Tom Cruise returns as Impossible Missions Force agent Ethan Hunt, with the IMF team in a race against time to find the Entity, an artificial intelligence that could destroy mankind.
The Final Reckoning was filmed back-to-back with seventh title Dead Reckoning Part One; Christopher McQuarrie has directed and co-written each of the last four instalments in the franchise.
Dead Reckoning Part One is the highest-grossing title in the series to date, opening to £6.3m in July 2023 before ending on £26.6m.

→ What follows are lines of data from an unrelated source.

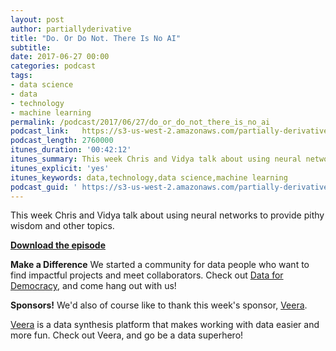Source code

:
 ```yaml
---
layout: post
author: partiallyderivative
title: "Do. Or Do Not. There Is No AI"
subtitle:
date: 2017-06-27 00:00
categories: podcast
tags:
- data science
- data
- technology
- machine learning
permalink: /podcast/2017/06/27/do_or_do_not_there_is_no_ai
podcast_link: 	https://s3-us-west-2.amazonaws.com/partially-derivative/partially_derivative_do_or_do_not_there_is_no_AI.mp3
podcast_length: 2760000
itunes_duration: '00:42:12'
itunes_summary: This week Chris and Vidya talk about using neural networks to provide pithy wisdom and other topics.
itunes_explicit: 'yes'
itunes_keywords: data,technology,data science,machine learning
podcast_guid: '	https://s3-us-west-2.amazonaws.com/partially-derivative/partially_derivative_do_or_do_not_there_is_no_AI.mp3'
---
```


This week Chris and Vidya talk about using neural networks to provide pithy wisdom and other topics.

[**Download the episode**](	https://s3-us-west-2.amazonaws.com/partially-derivative/partially_derivative_do_or_do_not_there_is_no_AI.mp3)

**Make a Difference**
We started a community for data people who want to find impactful projects and meet collaborators. Check out [Data for Democracy](https://medium.com/data-for-democracy), and come hang out with us!

**Sponsors!** We'd also of course like to thank this week's sponsor, [Veera](http://getveera.com/).

[Veera](http://getveera.com/) is a data synthesis platform that makes working with data easier and more fun. Check out Veera, and go be a data superhero!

2018’s Fallout, the prior title, did a similar £24.4m; while 2015’s Rogue Nation made £21.2m. Each of the last three Mission: Impossible releases have set a new high watermark for the series, which bodes well for The Final Reckoning.
Clever Scheme
With Cannes Film Festival still ongoing, the first Competition title hits UK-Ireland cinemas this weekend in the shape of Wes Anderson’s The Phoenician Scheme.
It opens in 355 cinemas through Universal – the widest live-action opening of Anderson’s career, ahead of Asteroid City (347 sites). Anderson’s 12th feature film centres on a wealthy businessman who appoints his only daughter – a nun – as sole heir to his estate; only for the duo to become the target of scheming tycoons, foreign terrorists and determined assassins.
It unites a starry cast of Anderson regulars and first-timers, including Benicio del Toro, Mia Threapleton, Michael Cera, Riz Ahmed, Tom Hanks, Bryan Cranston, Mathieu Amalric, Richard Ayoade, Jeffrey Wright, Scarlett Johansson, Benedict Cumberbatch, Rupert Friend, Hope Davis, Bill Murray, Charlotte Gainsbourg, F. Murray Abraham and Willem Dafoe.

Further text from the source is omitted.